We had a substitute teacher in middle school that used to sing “If I were a rich man” to every single class he subbed for. Yadda di da di da di da di dye dum!

I had one teacher who repeated everything he said twice.
I had one teacher who repeated everything he said twice.
I had one teacher who repeated everything he said twice.

The weirdest thing was one my (high school) teachers who almost completely ignored the course material, and treated the class to a monologue of his personal political and social beliefs. Day after day for an entire semester. And the course was state-mandated for all students. I still don’t know how he got away with it.

I had an English teacher in high school who had a hook hand, eye-patch and used a cane as he walked down the hall; not for support but to thrash back and forth and clear a path through the students. In retrospect, those were no doubt war injuries and he can’t be held accountable for that but he probably was still responsible for taking time out of class to tell us about the guy in France who sassed-talked him so he broke both his arms with an iron bar.

Academically, he allowed failing student the chance to write a book report for extra credit. He had some laborious outline you had to follow, describing each character with at least two paragraphs per attribute: Physically, mentally, socially, spiritually, etc. Plus stuff on plot, themes, meaning, and so forth. He then gave a set amount of points per page. I was blowing off class and hit the Book Report zone at midterms and realized that if I wrote some giant book report, I was fine. I wrote twenty-plus pages over a weekend (cheating in a sense in that I wrote it about a trilogy rather than a single book) and went from something like 200/500 points for the semester to 800/500 points – at which point I then stopped paying attention to the class again and still got an A+.

Mid 1970s I had a HS chemistry teacher who, while the class was taking a test, would disappear into the chemical closet to smoke.

My first class at secondary school, aged 11, was with an elderly geography teacher called Mr Troughear, who still taught as if he was a WWII officer i the RAF. He was retiring that term and seemed to have decided fuck it, nobody can do anything to me now, so I’ll do what the fuck I like.

Our class was the one that ended up being notorious for bad behaviour. One boy, let’s call him Alman Dowin (he had a similar weird name) threatened to throw a chair out of the window. Mr Troughear dared him to do it. Even gave him the chair. When Alman refused, Mr Troughear got up and threw it out of the window himself.

(The story at school was that Mr Troughear threw Alman out; he wasn’t quite that insane).

Over the course of the term, you got 100% if you underlined everything in the exact way he wanted it - two underlines on the title, in red, three underlines on something else, I couldn’t even get it right then - and zero if you got one line wrong.

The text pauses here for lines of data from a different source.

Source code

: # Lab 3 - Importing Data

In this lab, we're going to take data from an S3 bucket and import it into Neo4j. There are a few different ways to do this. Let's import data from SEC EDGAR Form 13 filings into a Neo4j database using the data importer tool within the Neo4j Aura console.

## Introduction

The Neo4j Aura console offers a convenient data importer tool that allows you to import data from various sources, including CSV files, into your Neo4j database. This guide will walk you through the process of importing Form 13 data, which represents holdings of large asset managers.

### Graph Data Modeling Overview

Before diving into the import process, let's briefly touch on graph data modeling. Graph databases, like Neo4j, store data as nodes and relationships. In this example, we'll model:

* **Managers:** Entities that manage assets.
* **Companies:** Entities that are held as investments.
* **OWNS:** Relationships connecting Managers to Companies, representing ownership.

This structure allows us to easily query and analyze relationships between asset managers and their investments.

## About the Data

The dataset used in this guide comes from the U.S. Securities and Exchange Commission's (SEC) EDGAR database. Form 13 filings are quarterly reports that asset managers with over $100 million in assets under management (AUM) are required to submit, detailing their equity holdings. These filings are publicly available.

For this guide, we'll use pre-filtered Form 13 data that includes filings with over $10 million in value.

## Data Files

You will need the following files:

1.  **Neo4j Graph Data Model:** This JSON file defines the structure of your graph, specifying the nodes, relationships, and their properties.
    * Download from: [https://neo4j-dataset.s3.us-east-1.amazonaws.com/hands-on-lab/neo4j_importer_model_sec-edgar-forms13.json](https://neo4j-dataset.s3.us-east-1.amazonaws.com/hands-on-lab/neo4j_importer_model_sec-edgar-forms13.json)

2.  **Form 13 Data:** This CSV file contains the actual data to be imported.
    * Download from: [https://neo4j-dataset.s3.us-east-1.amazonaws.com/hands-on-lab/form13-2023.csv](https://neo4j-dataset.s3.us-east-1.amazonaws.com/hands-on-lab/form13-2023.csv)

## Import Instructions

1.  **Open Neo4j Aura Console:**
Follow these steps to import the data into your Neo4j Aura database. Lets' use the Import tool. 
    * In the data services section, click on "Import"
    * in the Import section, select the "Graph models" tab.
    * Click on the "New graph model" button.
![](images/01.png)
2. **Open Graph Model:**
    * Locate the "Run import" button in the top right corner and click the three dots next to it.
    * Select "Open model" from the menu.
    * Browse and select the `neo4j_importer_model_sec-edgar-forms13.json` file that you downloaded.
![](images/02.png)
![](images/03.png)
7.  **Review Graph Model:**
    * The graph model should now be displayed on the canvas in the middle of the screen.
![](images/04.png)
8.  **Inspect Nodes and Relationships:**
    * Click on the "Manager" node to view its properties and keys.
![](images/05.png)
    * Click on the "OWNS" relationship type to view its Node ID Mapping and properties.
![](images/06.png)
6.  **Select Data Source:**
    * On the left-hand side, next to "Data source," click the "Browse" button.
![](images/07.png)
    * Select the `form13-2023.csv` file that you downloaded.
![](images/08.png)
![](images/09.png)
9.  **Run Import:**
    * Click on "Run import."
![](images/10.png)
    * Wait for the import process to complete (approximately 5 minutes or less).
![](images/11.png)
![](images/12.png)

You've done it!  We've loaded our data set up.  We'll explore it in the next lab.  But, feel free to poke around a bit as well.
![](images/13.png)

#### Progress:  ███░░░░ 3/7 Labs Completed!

The whole class could earn 100% back by answering some random question about WWII. I was the class history buff, and oh, the fucking pressure. But either I got them all right or was confident enough in my answers that Mr Troughear - who, I suspect, was getting a bit fuzzy in his memories - let me get away with it.

We all really liked him. And his actual classes weren’t bad at all. They were old-fashioned lecture style, which was a bit of a relief when all the other teachers were putting us in groups and requiring actual input.

The day he retired, he sat there chuckling and yawning to himself in the teachers’ row as the headmaster - who always wore a cap and gown, like we were a posh school in the 1950s rather than a rough-as-fuck comp in the late 80s - gave a long speech about Mr Troughear’s career. Then he got up, took the whatever it was he was being given, probably a watch, said something along the lines of “thank God I don’t have to teach any of you buggers again,” and left.

I would say the weirdest but you wouldn’t believe me.

I did have a (great!) Physics teacher who spent 20 min on a problem using multiple chalkboards…and when he got the answer it was wrong. he looked in the book then looked up at the board and said “Oh fuck!”.

I did have a math teacher 9th grade who said Pythagorean theorem as Pit -ha-gur-en. A student had to ask him to repeat because we didn’t see what it was right away. He was also a coach of 2-3 sports…so…not REALLY a math teach most likely though certified.